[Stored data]

Content starts

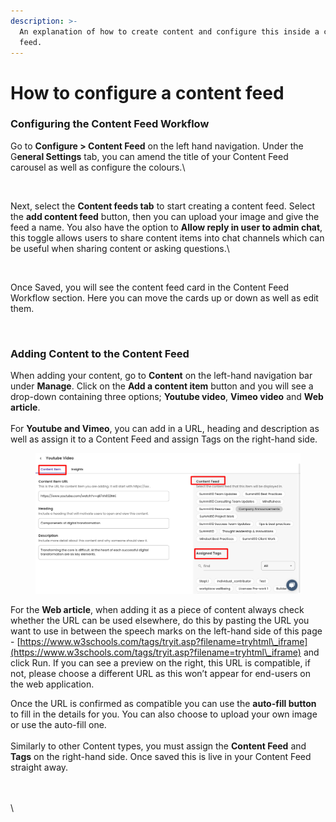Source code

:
 ```yaml
---
description: >-
  An explanation of how to create content and configure this inside a content
  feed.
---
```


# How to configure a content feed

### Configuring the Content Feed Workflow&#x20;

Go to **Configure > Content Feed** on the left hand navigation. Under the G**eneral Settings** tab, you can amend the title of your Content Feed carousel as well as configure the colours.\


<figure><img src="https://lh7-us.googleusercontent.com/TW69rcRUFP9-344q9uc6_POcV6ZG3s-oH-STOXR94G8ApW5J9mUkeyMY6JqB17k3z8IQp5HkCqVHrNApfILrf0ERkpMlxkZHDo6U8ZeXt04J53GwLugeyhJOjbZL6Okas1GGmR_qZPkyJbrjPqcaWos" alt=""><figcaption></figcaption></figure>

Next, select the **Content feeds tab** to start creating a content feed. Select the **add content feed** button, then you can upload your image and give the feed a name. You also have the option to **Allow reply in user to admin chat**, this toggle allows users to share content items into chat channels which can be useful when sharing content or asking questions.\


<figure><img src="https://lh7-us.googleusercontent.com/RZxK7zLdG7lHqSKUPDa7INC7KsB4ymiSZqt_K8NcvX4p_JZVy5vw6br-wWKd1KRUQgDYczMf8b-WIASYLxtHxGogNN-pQYsdnqtJhPBFuzB9CMxaggF_oub3fZwZCIQhqP61ej3uExvN4RsSRLpDLFw" alt=""><figcaption></figcaption></figure>

Once Saved, you will see the content feed card in the Content Feed Workflow section. Here you can move the cards up or down as well as edit them.

<figure><img src="https://lh7-us.googleusercontent.com/1m__cwNwCTJlvGKmeIoURUkeY3viixLjw8VHoAs-3pFsf4kygN5c99y-7KHdIYimBADAleCp7ekxdyZKfdaKj_QLACgAGMPM3zwb8QjYE3vJn7Fr1kswefX-lihfCsRxyWbdopbdjw_JAy9fdhrR088" alt=""><figcaption></figcaption></figure>



### **Adding Content to the Content Feed**

When adding your content, go to **Content** on the left-hand navigation bar under **Manage**. Click on the **Add a content item** button and you will see a drop-down containing three options; **Youtube video**, **Vimeo video** and **Web article**. \
\
For **Youtube and Vimeo**, you can add in a URL, heading and description as well as assign it to a Content Feed and assign Tags on the right-hand side.

<figure><img src="../../../.gitbook/assets/Summit10 2024-03-07 21-50-36.png" alt=""><figcaption></figcaption></figure>



For the **Web article**, when adding it as a piece of content always check whether the URL can be used elsewhere, do this by pasting the URL you want to use in between the speech marks on the left-hand side of this page - [https://www.w3schools.com/tags/tryit.asp?filename=tryhtml\_iframe](https://www.w3schools.com/tags/tryit.asp?filename=tryhtml\_iframe) and click Run. If you can see a preview on the right, this URL is compatible, if not, please choose a different URL as this won’t appear for end-users on the web application.

Once the URL is confirmed as compatible you can use the **auto-fill button** to fill in the details for you. You can also choose to upload your own image or use the auto-fill one. \
\
Similarly to other Content types, you must assign the **Content Feed** and **Tags** on the right-hand side. Once saved this is live in your Content Feed straight away.

\
\
\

Content ends

WHAT YOU ARE ASKED TO DO: Return all lines from the data that include the string "Vimeo".

RESULT OF THE TASK:
When adding your content, go to **Content** on the left-hand navigation bar under **Manage**. Click on the **Add a content item** button and you will see a drop-down containing three options; **Youtube video**, **Vimeo video** and **Web article**. \
For **Youtube and Vimeo**, you can add in a URL, heading and description as well as assign it to a Content Feed and assign Tags on the right-hand side.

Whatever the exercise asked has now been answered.